» Brief: Could you give back every entry below exactly, with the pictures dropped?

(Document images with source code)
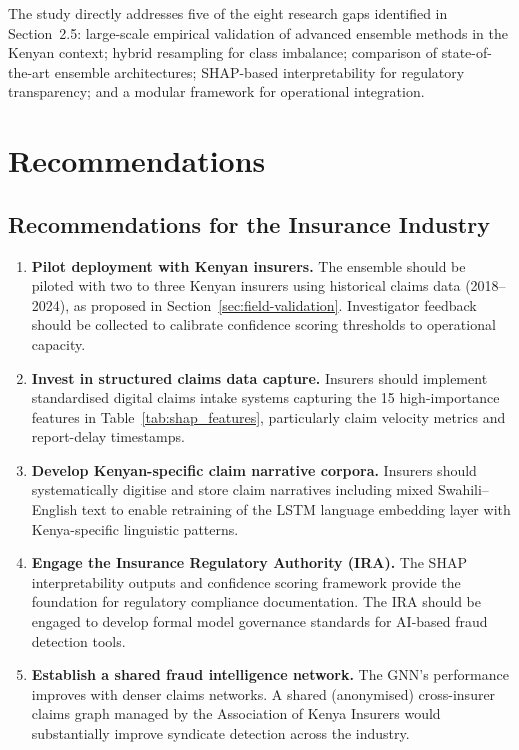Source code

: \documentclass[12pt,a4paper,oneside]{report}
\numberwithin{equation}{chapter}
\begin{document}
The study directly addresses five of the eight research gaps identified in Section~2.5:
large-scale empirical validation of advanced ensemble methods in the Kenyan context; hybrid
resampling for class imbalance; comparison of state-of-the-art ensemble architectures;
SHAP-based interpretability for regulatory transparency; and a modular framework for operational
integration.

\section{Recommendations}

\subsection{Recommendations for the Insurance Industry}

\begin{enumerate}[leftmargin=*, label=\textbf{\arabic*.}]

  \item \textbf{Pilot deployment with Kenyan insurers.}
  The ensemble should be piloted with two to three Kenyan insurers using historical claims data
  (2018--2024), as proposed in Section~\ref{sec:field-validation}. Investigator feedback should
  be collected to calibrate confidence scoring thresholds to operational capacity.

  \item \textbf{Invest in structured claims data capture.}
  Insurers should implement standardised digital claims intake systems capturing the 15
  high-importance features in Table~\ref{tab:shap_features}, particularly claim velocity metrics
  and report-delay timestamps.

  \item \textbf{Develop Kenyan-specific claim narrative corpora.}
  Insurers should systematically digitise and store claim narratives including mixed
  Swahili--English text to enable retraining of the LSTM language embedding layer with
  Kenya-specific linguistic patterns.

  \item \textbf{Engage the Insurance Regulatory Authority (IRA).}
  The SHAP interpretability outputs and confidence scoring framework provide the foundation for
  regulatory compliance documentation. The IRA should be engaged to develop formal model
  governance standards for AI-based fraud detection tools.

  \item \textbf{Establish a shared fraud intelligence network.}
  The GNN's performance improves with denser claims networks. A shared (anonymised) cross-insurer
  claims graph managed by the Association of Kenya Insurers would substantially improve syndicate
  detection across the industry.

\end{enumerate}
\end{document}

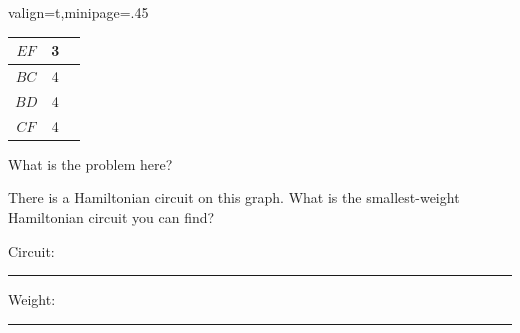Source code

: \documentclass[12pt]{article}
\newcommand{\ans}[1][1in]{\rule{#1}{.5pt}}
\begin{document}
\begin{center}
\begin{adjustbox}{valign=t,minipage={.45\textwidth}}
\begin{tabular}{ c | c | c }
$EF$ & 3 & \\ \hline
$BC$ & 4& \\ \hline
$BD$ & 4& \\ \hline
$CF$ & 4&\\ \hline

\end{tabular}
 \end{adjustbox}
 \hfill

\end{center}

What is the problem here? 
\vfill

There is a Hamiltonian circuit on this graph. What is the smallest-weight Hamiltonian circuit you can find? 

\vfill

Circuit: \ans[3in] Weight: \ans

\bigskip
\end{document}
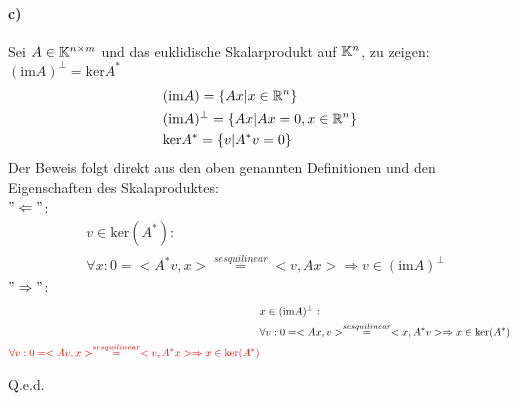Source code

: \paragraph*{c)}
Sei $A \in \mathbb K^{n\times m}$ und das euklidische Skalarprodukt auf $\mathbb K^n$, zu zeigen: $(\mathrm{im} A)^\perp = \mathrm{ker} A^*$\\
\begin{align}
&(\mathrm{im} A) = \{Ax|x \in \mathbb R^n\}\\
&(\mathrm{im} A)^\perp = \{Ax|Ax=0,x \in \mathbb R^n\}\\
&\mathrm{ker} A^*=\{v| A^*v=0\}
\end{align}
Der Beweis folgt direkt aus den oben genannten Definitionen und den Eigenschaften des Skalaproduktes:\\
\newline
$"\Leftarrow"$:
\begin{align}
&v \in \mathrm{ker}(A^*):\\
&\forall x: 0 = <A^*v,x>\overset{sesquilinear}{=} <v, Ax> \Rightarrow v \in (\mathrm{im} A)^\perp
\end{align}
$"\Rightarrow"$:
\begin{align}
&x \in (\mathrm{im} A)^\perp:\\
&\forall v:0=<Ax,v> \overset{sesquilinear}{=} <x, A^*v> \Rightarrow x \in \mathrm{ker}(A^*)\\
\textcolor{red}{\forall v:0=<Av,x> \overset{sesquilinear}{=} <v, A^*x> \Rightarrow x \in \mathrm{ker}(A^*)}
\end{align}
\begin{flushright}Q.e.d.\end{flushright}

» The answer:
Source code

: \documentclass[12pt,a4paper,oneside]{report}
\numberwithin{equation}{chapter}
\begin{document}
The study directly addresses five of the eight research gaps identified in Section~2.5:
large-scale empirical validation of advanced ensemble methods in the Kenyan context; hybrid
resampling for class imbalance; comparison of state-of-the-art ensemble architectures;
SHAP-based interpretability for regulatory transparency; and a modular framework for operational
integration.

\section{Recommendations}

\subsection{Recommendations for the Insurance Industry}

\begin{enumerate}[leftmargin=*, label=\textbf{\arabic*.}]

  \item \textbf{Pilot deployment with Kenyan insurers.}
  The ensemble should be piloted with two to three Kenyan insurers using historical claims data
  (2018--2024), as proposed in Section~\ref{sec:field-validation}. Investigator feedback should
  be collected to calibrate confidence scoring thresholds to operational capacity.

  \item \textbf{Invest in structured claims data capture.}
  Insurers should implement standardised digital claims intake systems capturing the 15
  high-importance features in Table~\ref{tab:shap_features}, particularly claim velocity metrics
  and report-delay timestamps.

  \item \textbf{Develop Kenyan-specific claim narrative corpora.}
  Insurers should systematically digitise and store claim narratives including mixed
  Swahili--English text to enable retraining of the LSTM language embedding layer with
  Kenya-specific linguistic patterns.

  \item \textbf{Engage the Insurance Regulatory Authority (IRA).}
  The SHAP interpretability outputs and confidence scoring framework provide the foundation for
  regulatory compliance documentation. The IRA should be engaged to develop formal model
  governance standards for AI-based fraud detection tools.

  \item \textbf{Establish a shared fraud intelligence network.}
  The GNN's performance improves with denser claims networks. A shared (anonymised) cross-insurer
  claims graph managed by the Association of Kenya Insurers would substantially improve syndicate
  detection across the industry.

\end{enumerate}
\end{document}

Source code

: \documentclass[12pt]{article}
\newcommand{\ans}[1][1in]{\rule{#1}{.5pt}}
\begin{document}
\begin{center}
\begin{adjustbox}{valign=t,minipage={.45\textwidth}}
\begin{tabular}{ c | c | c }
$EF$ & 3 & \\ \hline
$BC$ & 4& \\ \hline
$BD$ & 4& \\ \hline
$CF$ & 4&\\ \hline

\end{tabular}
 \end{adjustbox}
 \hfill

\end{center}

What is the problem here? 
\vfill

There is a Hamiltonian circuit on this graph. What is the smallest-weight Hamiltonian circuit you can find? 

\vfill

Circuit: \ans[3in] Weight: \ans

\bigskip
\end{document}
Source code

: \paragraph*{c)}
Sei $A \in \mathbb K^{n\times m}$ und das euklidische Skalarprodukt auf $\mathbb K^n$, zu zeigen: $(\mathrm{im} A)^\perp = \mathrm{ker} A^*$\\
\begin{align}
&(\mathrm{im} A) = \{Ax|x \in \mathbb R^n\}\\
&(\mathrm{im} A)^\perp = \{Ax|Ax=0,x \in \mathbb R^n\}\\
&\mathrm{ker} A^*=\{v| A^*v=0\}
\end{align}
Der Beweis folgt direkt aus den oben genannten Definitionen und den Eigenschaften des Skalaproduktes:\\
\newline
$"\Leftarrow"$:
\begin{align}
&v \in \mathrm{ker}(A^*):\\
&\forall x: 0 = <A^*v,x>\overset{sesquilinear}{=} <v, Ax> \Rightarrow v \in (\mathrm{im} A)^\perp
\end{align}
$"\Rightarrow"$:
\begin{align}
&x \in (\mathrm{im} A)^\perp:\\
&\forall v:0=<Ax,v> \overset{sesquilinear}{=} <x, A^*v> \Rightarrow x \in \mathrm{ker}(A^*)\\
\textcolor{red}{\forall v:0=<Av,x> \overset{sesquilinear}{=} <v, A^*x> \Rightarrow x \in \mathrm{ker}(A^*)}
\end{align}
\begin{flushright}Q.e.d.\end{flushright}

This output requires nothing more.